The company, still unprofitable, declined to disclose ARR, but instead pointed to another proxy: With all of its capital products, Clearco makes 6% in fees when it is repaid. Last year, Clearco spent $1 billion on its companies. This means that Clearco brought in around $60 million in sales last year.
“We were very naïve when we started the business around the complexity around how fast you could lose a lot of money if you don’t get things right,” he said. Romanow added that in the beginning, Clearco had “very, very high loss rates” and it has gotten better with more data over time. The company is doubling down on different channels to get and shape and convey that data thus feels like a logical next step.
Since inception in 2015, Clearco’s biggest challenge was scaling the capital market side of its business and making sure it consistently had funds available. With the new product suite, Clearco’s new biggest challenge will be providing valuable services, consistently, to companies and balancing that mentorship with these checks.

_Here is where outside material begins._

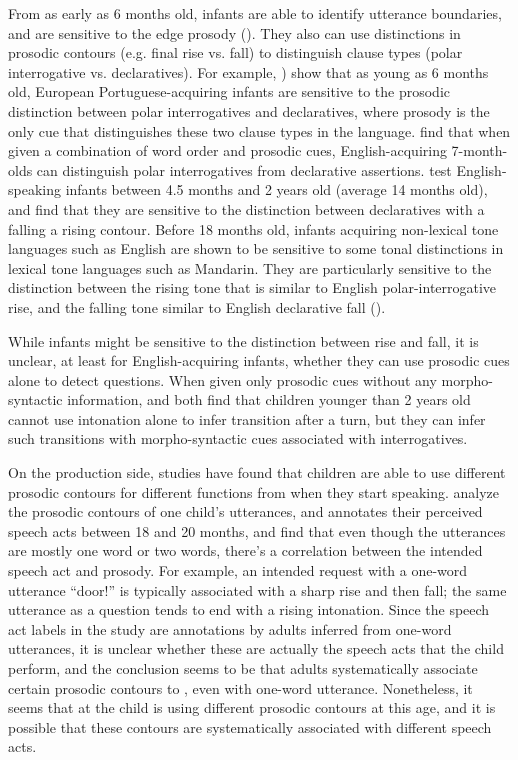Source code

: From as early as 6 months old, infants are able to identify utterance boundaries, and are sensitive to the edge prosody (\cite{johnson2014edge}). They also can use distinctions in prosodic contours (e.g. final rise vs. fall) to distinguish clause types (polar interrogative vs. declaratives). For example, \textcite{frota2014}) show that as young as 6 months old, European Portuguese-acquiring infants are sensitive to the prosodic distinction between polar interrogatives and declaratives, where prosody is the only cue that distinguishes these two clause types in the language. \textcite{geffenmintz2011} find that when given a combination of word order and prosodic cues, English-acquiring 7-month-olds can distinguish polar interrogatives from declarative assertions. \textcite{soderstrom2005clause} test English-speaking infants between 4.5 months and 2 years old (average 14 months old), and find that they are sensitive to the distinction between declaratives with a falling a rising contour. Before 18 months old, infants acquiring non-lexical tone languages such as English are shown to be sensitive to some tonal distinctions in lexical tone languages such as Mandarin. They are particularly sensitive to the distinction between the rising tone that is similar to English polar-interrogative rise, and the falling tone similar to English declarative fall (\cite{shi2017tone, Hay2019}).%

While infants might be sensitive to the distinction between rise and fall, it is unclear, at least for English-acquiring infants, whether they can use prosodic cues alone to detect questions. When given only prosodic cues without any morpho-syntactic information, \textcite{keitel2013turn} and \textcite{casillas2017turn} both find that children younger than 2 years old cannot use intonation alone to infer transition after a turn, but they can infer such transitions with morpho-syntactic cues associated with interrogatives. 

On the production side, studies have found that children are able to use different prosodic contours for different functions from when they start speaking. \textcite{menyuk1969prosody} analyze the prosodic contours of one child's utterances, and annotates their perceived speech acts between 18  and 20 months, and find that even though the utterances are mostly one word or two words, there's a correlation between the intended speech act and prosody. For example, an intended request with a one-word utterance ``door!'' is typically associated with a sharp rise and then fall; the same utterance as a question tends to end with a rising intonation. Since the speech act labels in the study are annotations by adults inferred from one-word utterances, it is unclear whether these are actually the speech acts that the child perform, and the conclusion seems to be that adults systematically associate certain prosodic contours to \aqrs{}, even with one-word utterance. Nonetheless, it seems that at the child is using different prosodic contours at this age, and it is possible that these contours are systematically associated with different speech acts.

Many of Clearco’s newest products are still in their infancy, but the potential success of the startup could nearly be tied to the general growth of startups looking for alternatives to venture capital when financing their startups. Similar to how AngelList’s growth is neatly tied to the growth of emerging fund managers, Clearco’s growth is cleanly related to the growth of founders who see financing as beyond a seed check from Y Combinator.
“I don’t believe anyone becomes a founder because they’re like, ‘I can’t wait to fundraise right now and can’t wait to like figure out which software to use’,” Romanow said. “They just want to build products and market incredible products [and] we’re just trying to make it easier.”
Its latest round was led by Oak HC/FT, which closed a $1.4 billion fund in February. In other words, a traditional venture capital firm backed a company that is betting that the future of raising financing for a startup is beyond venture capital. And, while meta, it’s a signal worth pointing out.